▸ Your task
Where the data below has the string "assets", return the whole line.

▸ Information provided
=-=-=

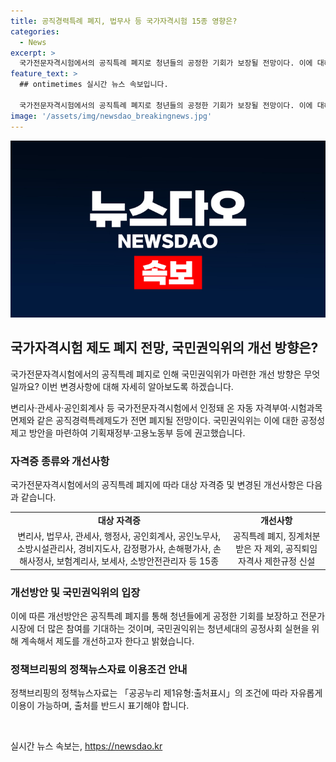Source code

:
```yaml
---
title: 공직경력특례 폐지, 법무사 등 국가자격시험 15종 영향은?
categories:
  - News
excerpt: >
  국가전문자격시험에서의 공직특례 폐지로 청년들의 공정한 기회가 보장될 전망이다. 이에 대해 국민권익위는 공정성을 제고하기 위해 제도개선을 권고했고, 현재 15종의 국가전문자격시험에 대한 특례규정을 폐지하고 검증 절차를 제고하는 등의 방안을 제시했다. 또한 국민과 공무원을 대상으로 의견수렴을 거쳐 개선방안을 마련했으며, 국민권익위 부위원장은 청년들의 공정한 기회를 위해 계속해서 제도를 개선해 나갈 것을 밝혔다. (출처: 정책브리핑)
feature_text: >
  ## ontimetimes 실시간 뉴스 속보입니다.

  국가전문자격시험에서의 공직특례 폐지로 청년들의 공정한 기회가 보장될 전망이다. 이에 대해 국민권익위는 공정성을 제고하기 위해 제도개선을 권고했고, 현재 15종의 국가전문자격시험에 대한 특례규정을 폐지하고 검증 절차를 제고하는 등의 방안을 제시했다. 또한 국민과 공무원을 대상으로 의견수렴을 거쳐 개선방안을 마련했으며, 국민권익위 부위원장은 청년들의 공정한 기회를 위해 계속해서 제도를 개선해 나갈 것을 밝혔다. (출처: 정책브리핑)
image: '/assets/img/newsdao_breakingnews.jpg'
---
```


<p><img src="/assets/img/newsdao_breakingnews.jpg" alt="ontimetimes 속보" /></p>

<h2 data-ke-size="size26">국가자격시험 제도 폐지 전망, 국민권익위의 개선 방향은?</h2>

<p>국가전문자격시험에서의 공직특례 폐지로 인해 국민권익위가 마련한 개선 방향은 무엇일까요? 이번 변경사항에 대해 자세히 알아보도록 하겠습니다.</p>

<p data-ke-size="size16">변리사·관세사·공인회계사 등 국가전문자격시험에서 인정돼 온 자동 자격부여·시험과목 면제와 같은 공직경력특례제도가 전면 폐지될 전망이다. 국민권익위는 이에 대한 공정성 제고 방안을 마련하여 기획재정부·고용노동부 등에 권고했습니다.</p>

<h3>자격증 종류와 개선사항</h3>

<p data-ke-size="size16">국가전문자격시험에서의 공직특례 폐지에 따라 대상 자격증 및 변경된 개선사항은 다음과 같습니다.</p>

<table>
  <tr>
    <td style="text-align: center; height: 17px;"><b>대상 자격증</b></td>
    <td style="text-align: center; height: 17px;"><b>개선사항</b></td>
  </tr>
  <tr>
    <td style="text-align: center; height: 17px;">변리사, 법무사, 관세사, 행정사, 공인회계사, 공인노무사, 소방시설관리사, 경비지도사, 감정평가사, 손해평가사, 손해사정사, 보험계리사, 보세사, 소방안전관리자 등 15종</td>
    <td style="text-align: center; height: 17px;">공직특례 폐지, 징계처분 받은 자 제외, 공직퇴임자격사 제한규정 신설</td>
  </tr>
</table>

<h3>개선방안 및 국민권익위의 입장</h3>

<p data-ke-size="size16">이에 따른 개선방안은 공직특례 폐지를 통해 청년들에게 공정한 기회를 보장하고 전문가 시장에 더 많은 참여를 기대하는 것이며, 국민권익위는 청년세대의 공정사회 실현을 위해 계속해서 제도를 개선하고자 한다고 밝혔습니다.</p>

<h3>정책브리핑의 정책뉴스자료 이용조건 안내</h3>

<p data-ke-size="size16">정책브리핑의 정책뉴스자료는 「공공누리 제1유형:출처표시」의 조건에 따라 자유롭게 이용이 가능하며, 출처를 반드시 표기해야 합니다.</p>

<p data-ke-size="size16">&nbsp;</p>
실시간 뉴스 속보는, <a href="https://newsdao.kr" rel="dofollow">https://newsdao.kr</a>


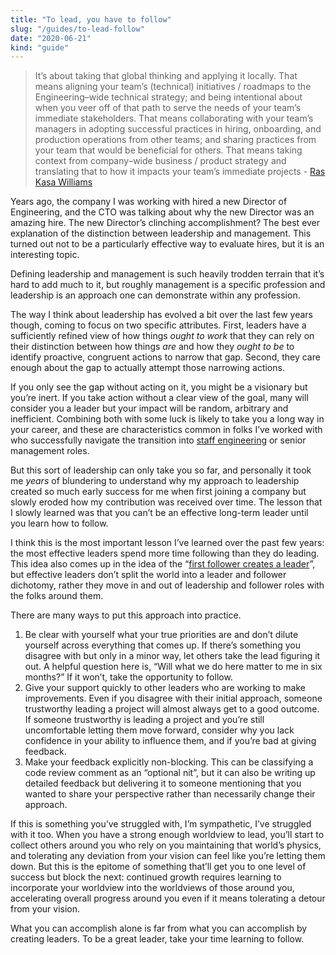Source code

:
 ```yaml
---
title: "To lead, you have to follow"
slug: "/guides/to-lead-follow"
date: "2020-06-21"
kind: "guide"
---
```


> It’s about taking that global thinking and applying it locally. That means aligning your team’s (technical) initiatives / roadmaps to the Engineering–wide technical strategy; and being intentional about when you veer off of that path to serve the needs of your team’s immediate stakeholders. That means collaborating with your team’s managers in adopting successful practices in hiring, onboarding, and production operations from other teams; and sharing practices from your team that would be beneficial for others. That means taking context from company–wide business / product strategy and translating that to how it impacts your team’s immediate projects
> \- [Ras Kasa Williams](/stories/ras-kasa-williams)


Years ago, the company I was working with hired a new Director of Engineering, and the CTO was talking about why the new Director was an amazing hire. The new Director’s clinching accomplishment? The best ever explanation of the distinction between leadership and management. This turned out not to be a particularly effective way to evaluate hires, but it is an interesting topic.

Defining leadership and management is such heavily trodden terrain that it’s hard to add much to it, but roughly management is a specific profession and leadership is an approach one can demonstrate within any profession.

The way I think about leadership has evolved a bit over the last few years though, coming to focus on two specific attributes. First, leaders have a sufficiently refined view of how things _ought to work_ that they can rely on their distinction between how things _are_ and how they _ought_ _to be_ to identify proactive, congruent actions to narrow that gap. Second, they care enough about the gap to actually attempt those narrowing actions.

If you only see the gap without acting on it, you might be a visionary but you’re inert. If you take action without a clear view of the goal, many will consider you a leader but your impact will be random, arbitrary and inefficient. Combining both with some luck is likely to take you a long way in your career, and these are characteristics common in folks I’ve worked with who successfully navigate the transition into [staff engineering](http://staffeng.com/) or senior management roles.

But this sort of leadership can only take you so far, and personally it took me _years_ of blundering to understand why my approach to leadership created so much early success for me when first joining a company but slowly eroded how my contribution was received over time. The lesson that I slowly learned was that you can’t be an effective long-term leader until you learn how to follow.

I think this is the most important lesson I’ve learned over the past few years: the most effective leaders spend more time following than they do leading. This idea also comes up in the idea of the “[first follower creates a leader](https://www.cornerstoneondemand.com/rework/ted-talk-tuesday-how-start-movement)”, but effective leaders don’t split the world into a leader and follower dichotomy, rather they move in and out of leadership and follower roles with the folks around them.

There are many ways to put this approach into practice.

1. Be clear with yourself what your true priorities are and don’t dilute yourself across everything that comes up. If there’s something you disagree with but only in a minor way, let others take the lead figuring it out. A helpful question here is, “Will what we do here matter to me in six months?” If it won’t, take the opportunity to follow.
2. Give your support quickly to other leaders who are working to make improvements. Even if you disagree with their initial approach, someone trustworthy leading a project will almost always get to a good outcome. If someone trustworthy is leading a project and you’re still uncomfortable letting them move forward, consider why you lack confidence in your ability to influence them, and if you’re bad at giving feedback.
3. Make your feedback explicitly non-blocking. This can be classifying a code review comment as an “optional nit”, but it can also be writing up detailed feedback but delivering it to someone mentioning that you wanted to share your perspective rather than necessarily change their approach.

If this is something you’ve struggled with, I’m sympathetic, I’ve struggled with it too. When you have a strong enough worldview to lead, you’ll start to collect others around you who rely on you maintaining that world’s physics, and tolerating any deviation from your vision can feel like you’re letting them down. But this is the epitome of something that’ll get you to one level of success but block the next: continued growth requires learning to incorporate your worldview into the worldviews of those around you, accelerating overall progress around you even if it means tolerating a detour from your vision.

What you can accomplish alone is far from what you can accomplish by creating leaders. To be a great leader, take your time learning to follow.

=-=-=

▸ Written solution
image: '/assets/img/newsdao_breakingnews.jpg'
<p><img src="/assets/img/newsdao_breakingnews.jpg" alt="ontimetimes 속보" /></p>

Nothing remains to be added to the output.